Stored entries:
[Start of section]
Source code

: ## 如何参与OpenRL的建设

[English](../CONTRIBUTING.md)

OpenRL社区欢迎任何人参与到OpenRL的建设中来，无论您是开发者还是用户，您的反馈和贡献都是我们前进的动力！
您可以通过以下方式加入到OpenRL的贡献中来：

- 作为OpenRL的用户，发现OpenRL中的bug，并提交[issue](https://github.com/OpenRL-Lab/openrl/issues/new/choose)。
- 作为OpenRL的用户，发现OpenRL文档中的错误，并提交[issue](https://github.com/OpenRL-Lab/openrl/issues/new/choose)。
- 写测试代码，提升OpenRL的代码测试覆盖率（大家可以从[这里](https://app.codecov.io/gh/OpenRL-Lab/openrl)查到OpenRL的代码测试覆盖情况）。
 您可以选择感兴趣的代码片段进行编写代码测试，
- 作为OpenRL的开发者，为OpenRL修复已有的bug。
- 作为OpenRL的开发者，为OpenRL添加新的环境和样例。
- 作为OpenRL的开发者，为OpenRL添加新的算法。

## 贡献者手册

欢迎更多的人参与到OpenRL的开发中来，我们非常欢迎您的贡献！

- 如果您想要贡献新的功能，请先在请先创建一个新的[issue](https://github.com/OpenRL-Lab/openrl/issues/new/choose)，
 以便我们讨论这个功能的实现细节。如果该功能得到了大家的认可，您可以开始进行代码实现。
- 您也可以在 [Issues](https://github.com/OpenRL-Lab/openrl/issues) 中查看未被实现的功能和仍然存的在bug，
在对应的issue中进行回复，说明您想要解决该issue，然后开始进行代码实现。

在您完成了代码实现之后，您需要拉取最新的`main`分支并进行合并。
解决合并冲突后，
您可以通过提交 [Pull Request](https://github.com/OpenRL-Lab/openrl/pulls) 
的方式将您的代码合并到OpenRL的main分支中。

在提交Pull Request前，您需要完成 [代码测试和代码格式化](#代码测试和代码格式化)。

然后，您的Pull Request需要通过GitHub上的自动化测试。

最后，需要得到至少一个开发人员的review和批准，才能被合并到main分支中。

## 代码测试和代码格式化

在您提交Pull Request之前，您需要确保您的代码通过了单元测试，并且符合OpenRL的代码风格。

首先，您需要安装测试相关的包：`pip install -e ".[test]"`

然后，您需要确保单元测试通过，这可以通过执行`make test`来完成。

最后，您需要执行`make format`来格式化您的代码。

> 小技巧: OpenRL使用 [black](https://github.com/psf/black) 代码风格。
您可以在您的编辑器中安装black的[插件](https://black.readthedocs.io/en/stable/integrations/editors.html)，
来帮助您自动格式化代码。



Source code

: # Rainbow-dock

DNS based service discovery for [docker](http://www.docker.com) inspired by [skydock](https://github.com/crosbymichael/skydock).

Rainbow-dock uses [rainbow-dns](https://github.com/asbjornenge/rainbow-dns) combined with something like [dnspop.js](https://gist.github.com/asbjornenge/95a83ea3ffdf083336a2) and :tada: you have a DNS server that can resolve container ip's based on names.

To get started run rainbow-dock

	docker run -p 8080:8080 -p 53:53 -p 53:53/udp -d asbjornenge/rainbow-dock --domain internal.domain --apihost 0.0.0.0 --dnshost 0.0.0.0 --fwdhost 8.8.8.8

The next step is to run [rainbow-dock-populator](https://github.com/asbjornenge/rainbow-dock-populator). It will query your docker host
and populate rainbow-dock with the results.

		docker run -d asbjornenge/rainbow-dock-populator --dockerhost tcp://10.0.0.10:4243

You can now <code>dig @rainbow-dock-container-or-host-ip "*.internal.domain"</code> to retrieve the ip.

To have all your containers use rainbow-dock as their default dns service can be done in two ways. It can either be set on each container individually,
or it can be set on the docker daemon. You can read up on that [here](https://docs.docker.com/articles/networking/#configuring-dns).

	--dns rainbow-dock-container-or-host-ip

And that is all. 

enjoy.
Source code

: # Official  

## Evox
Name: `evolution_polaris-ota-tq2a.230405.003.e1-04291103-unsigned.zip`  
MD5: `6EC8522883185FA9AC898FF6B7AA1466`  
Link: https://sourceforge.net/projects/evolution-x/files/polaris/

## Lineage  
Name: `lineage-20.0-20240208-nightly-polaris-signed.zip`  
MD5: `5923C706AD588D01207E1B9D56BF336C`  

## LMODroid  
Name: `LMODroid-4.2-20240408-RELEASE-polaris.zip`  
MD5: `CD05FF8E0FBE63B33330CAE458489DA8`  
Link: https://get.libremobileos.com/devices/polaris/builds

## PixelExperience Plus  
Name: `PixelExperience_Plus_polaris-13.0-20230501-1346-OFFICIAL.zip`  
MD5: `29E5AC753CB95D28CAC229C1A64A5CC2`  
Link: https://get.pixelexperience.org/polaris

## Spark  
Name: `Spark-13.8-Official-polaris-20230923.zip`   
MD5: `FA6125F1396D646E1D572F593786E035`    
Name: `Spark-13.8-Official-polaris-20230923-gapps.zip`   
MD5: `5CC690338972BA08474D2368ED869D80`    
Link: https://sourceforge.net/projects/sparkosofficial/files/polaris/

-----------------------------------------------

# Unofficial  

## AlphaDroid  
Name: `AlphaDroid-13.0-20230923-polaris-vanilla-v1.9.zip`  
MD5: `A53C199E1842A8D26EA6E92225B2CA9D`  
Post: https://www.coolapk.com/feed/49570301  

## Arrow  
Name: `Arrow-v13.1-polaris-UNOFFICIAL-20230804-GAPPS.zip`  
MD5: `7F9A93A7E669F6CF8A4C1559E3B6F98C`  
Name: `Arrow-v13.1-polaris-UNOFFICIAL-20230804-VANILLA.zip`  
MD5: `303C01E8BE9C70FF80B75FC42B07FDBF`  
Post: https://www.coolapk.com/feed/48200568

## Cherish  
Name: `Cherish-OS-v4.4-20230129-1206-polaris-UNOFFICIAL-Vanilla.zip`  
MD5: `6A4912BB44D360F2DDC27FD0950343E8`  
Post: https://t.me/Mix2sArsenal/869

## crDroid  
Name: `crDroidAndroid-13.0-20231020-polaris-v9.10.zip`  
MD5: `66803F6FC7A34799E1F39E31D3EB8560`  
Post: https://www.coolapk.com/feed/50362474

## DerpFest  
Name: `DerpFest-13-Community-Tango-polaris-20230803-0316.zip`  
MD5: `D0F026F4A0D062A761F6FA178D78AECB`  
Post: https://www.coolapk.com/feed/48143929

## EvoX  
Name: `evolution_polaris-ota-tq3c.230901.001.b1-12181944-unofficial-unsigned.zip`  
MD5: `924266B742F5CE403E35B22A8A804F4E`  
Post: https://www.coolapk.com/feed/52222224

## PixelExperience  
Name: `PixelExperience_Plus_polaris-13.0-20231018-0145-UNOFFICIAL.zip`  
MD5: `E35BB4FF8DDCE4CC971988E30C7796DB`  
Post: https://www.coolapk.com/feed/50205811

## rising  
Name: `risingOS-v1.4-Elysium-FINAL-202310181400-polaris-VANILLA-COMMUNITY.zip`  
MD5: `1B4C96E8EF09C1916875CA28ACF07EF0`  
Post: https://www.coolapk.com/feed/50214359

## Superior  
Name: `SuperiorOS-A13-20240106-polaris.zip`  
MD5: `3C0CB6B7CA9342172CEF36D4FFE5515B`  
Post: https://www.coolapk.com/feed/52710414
[End of section]
An exact transcription of all the entries is needed.

→ **Answer to this exercise**
Source code

: ## 如何参与OpenRL的建设

[English](../CONTRIBUTING.md)

OpenRL社区欢迎任何人参与到OpenRL的建设中来，无论您是开发者还是用户，您的反馈和贡献都是我们前进的动力！
您可以通过以下方式加入到OpenRL的贡献中来：

- 作为OpenRL的用户，发现OpenRL中的bug，并提交[issue](https://github.com/OpenRL-Lab/openrl/issues/new/choose)。
- 作为OpenRL的用户，发现OpenRL文档中的错误，并提交[issue](https://github.com/OpenRL-Lab/openrl/issues/new/choose)。
- 写测试代码，提升OpenRL的代码测试覆盖率（大家可以从[这里](https://app.codecov.io/gh/OpenRL-Lab/openrl)查到OpenRL的代码测试覆盖情况）。
 您可以选择感兴趣的代码片段进行编写代码测试，
- 作为OpenRL的开发者，为OpenRL修复已有的bug。
- 作为OpenRL的开发者，为OpenRL添加新的环境和样例。
- 作为OpenRL的开发者，为OpenRL添加新的算法。

## 贡献者手册

欢迎更多的人参与到OpenRL的开发中来，我们非常欢迎您的贡献！

- 如果您想要贡献新的功能，请先在请先创建一个新的[issue](https://github.com/OpenRL-Lab/openrl/issues/new/choose)，
 以便我们讨论这个功能的实现细节。如果该功能得到了大家的认可，您可以开始进行代码实现。
- 您也可以在 [Issues](https://github.com/OpenRL-Lab/openrl/issues) 中查看未被实现的功能和仍然存的在bug，
在对应的issue中进行回复，说明您想要解决该issue，然后开始进行代码实现。

在您完成了代码实现之后，您需要拉取最新的`main`分支并进行合并。
解决合并冲突后，
您可以通过提交 [Pull Request](https://github.com/OpenRL-Lab/openrl/pulls) 
的方式将您的代码合并到OpenRL的main分支中。

在提交Pull Request前，您需要完成 [代码测试和代码格式化](#代码测试和代码格式化)。

然后，您的Pull Request需要通过GitHub上的自动化测试。

最后，需要得到至少一个开发人员的review和批准，才能被合并到main分支中。

## 代码测试和代码格式化

在您提交Pull Request之前，您需要确保您的代码通过了单元测试，并且符合OpenRL的代码风格。

首先，您需要安装测试相关的包：`pip install -e ".[test]"`

然后，您需要确保单元测试通过，这可以通过执行`make test`来完成。

最后，您需要执行`make format`来格式化您的代码。

> 小技巧: OpenRL使用 [black](https://github.com/psf/black) 代码风格。
您可以在您的编辑器中安装black的[插件](https://black.readthedocs.io/en/stable/integrations/editors.html)，
来帮助您自动格式化代码。



Source code

: # Rainbow-dock

DNS based service discovery for [docker](http://www.docker.com) inspired by [skydock](https://github.com/crosbymichael/skydock).

Rainbow-dock uses [rainbow-dns](https://github.com/asbjornenge/rainbow-dns) combined with something like [dnspop.js](https://gist.github.com/asbjornenge/95a83ea3ffdf083336a2) and :tada: you have a DNS server that can resolve container ip's based on names.

To get started run rainbow-dock

	docker run -p 8080:8080 -p 53:53 -p 53:53/udp -d asbjornenge/rainbow-dock --domain internal.domain --apihost 0.0.0.0 --dnshost 0.0.0.0 --fwdhost 8.8.8.8

The next step is to run [rainbow-dock-populator](https://github.com/asbjornenge/rainbow-dock-populator). It will query your docker host
and populate rainbow-dock with the results.

		docker run -d asbjornenge/rainbow-dock-populator --dockerhost tcp://10.0.0.10:4243

You can now <code>dig @rainbow-dock-container-or-host-ip "*.internal.domain"</code> to retrieve the ip.

To have all your containers use rainbow-dock as their default dns service can be done in two ways. It can either be set on each container individually,
or it can be set on the docker daemon. You can read up on that [here](https://docs.docker.com/articles/networking/#configuring-dns).

	--dns rainbow-dock-container-or-host-ip

And that is all. 

enjoy.
Source code

: # Official  

## Evox
Name: `evolution_polaris-ota-tq2a.230405.003.e1-04291103-unsigned.zip`  
MD5: `6EC8522883185FA9AC898FF6B7AA1466`  
Link: https://sourceforge.net/projects/evolution-x/files/polaris/

## Lineage  
Name: `lineage-20.0-20240208-nightly-polaris-signed.zip`  
MD5: `5923C706AD588D01207E1B9D56BF336C`  

## LMODroid  
Name: `LMODroid-4.2-20240408-RELEASE-polaris.zip`  
MD5: `CD05FF8E0FBE63B33330CAE458489DA8`  
Link: https://get.libremobileos.com/devices/polaris/builds

## PixelExperience Plus  
Name: `PixelExperience_Plus_polaris-13.0-20230501-1346-OFFICIAL.zip`  
MD5: `29E5AC753CB95D28CAC229C1A64A5CC2`  
Link: https://get.pixelexperience.org/polaris

## Spark  
Name: `Spark-13.8-Official-polaris-20230923.zip`   
MD5: `FA6125F1396D646E1D572F593786E035`    
Name: `Spark-13.8-Official-polaris-20230923-gapps.zip`   
MD5: `5CC690338972BA08474D2368ED869D80`    
Link: https://sourceforge.net/projects/sparkosofficial/files/polaris/

-----------------------------------------------

# Unofficial  

## AlphaDroid  
Name: `AlphaDroid-13.0-20230923-polaris-vanilla-v1.9.zip`  
MD5: `A53C199E1842A8D26EA6E92225B2CA9D`  
Post: https://www.coolapk.com/feed/49570301  

## Arrow  
Name: `Arrow-v13.1-polaris-UNOFFICIAL-20230804-GAPPS.zip`  
MD5: `7F9A93A7E669F6CF8A4C1559E3B6F98C`  
Name: `Arrow-v13.1-polaris-UNOFFICIAL-20230804-VANILLA.zip`  
MD5: `303C01E8BE9C70FF80B75FC42B07FDBF`  
Post: https://www.coolapk.com/feed/48200568

## Cherish  
Name: `Cherish-OS-v4.4-20230129-1206-polaris-UNOFFICIAL-Vanilla.zip`  
MD5: `6A4912BB44D360F2DDC27FD0950343E8`  
Post: https://t.me/Mix2sArsenal/869

## crDroid  
Name: `crDroidAndroid-13.0-20231020-polaris-v9.10.zip`  
MD5: `66803F6FC7A34799E1F39E31D3EB8560`  
Post: https://www.coolapk.com/feed/50362474

## DerpFest  
Name: `DerpFest-13-Community-Tango-polaris-20230803-0316.zip`  
MD5: `D0F026F4A0D062A761F6FA178D78AECB`  
Post: https://www.coolapk.com/feed/48143929

## EvoX  
Name: `evolution_polaris-ota-tq3c.230901.001.b1-12181944-unofficial-unsigned.zip`  
MD5: `924266B742F5CE403E35B22A8A804F4E`  
Post: https://www.coolapk.com/feed/52222224

## PixelExperience  
Name: `PixelExperience_Plus_polaris-13.0-20231018-0145-UNOFFICIAL.zip`  
MD5: `E35BB4FF8DDCE4CC971988E30C7796DB`  
Post: https://www.coolapk.com/feed/50205811

## rising  
Name: `risingOS-v1.4-Elysium-FINAL-202310181400-polaris-VANILLA-COMMUNITY.zip`  
MD5: `1B4C96E8EF09C1916875CA28ACF07EF0`  
Post: https://www.coolapk.com/feed/50214359

## Superior  
Name: `SuperiorOS-A13-20240106-polaris.zip`  
MD5: `3C0CB6B7CA9342172CEF36D4FFE5515B`  
Post: https://www.coolapk.com/feed/52710414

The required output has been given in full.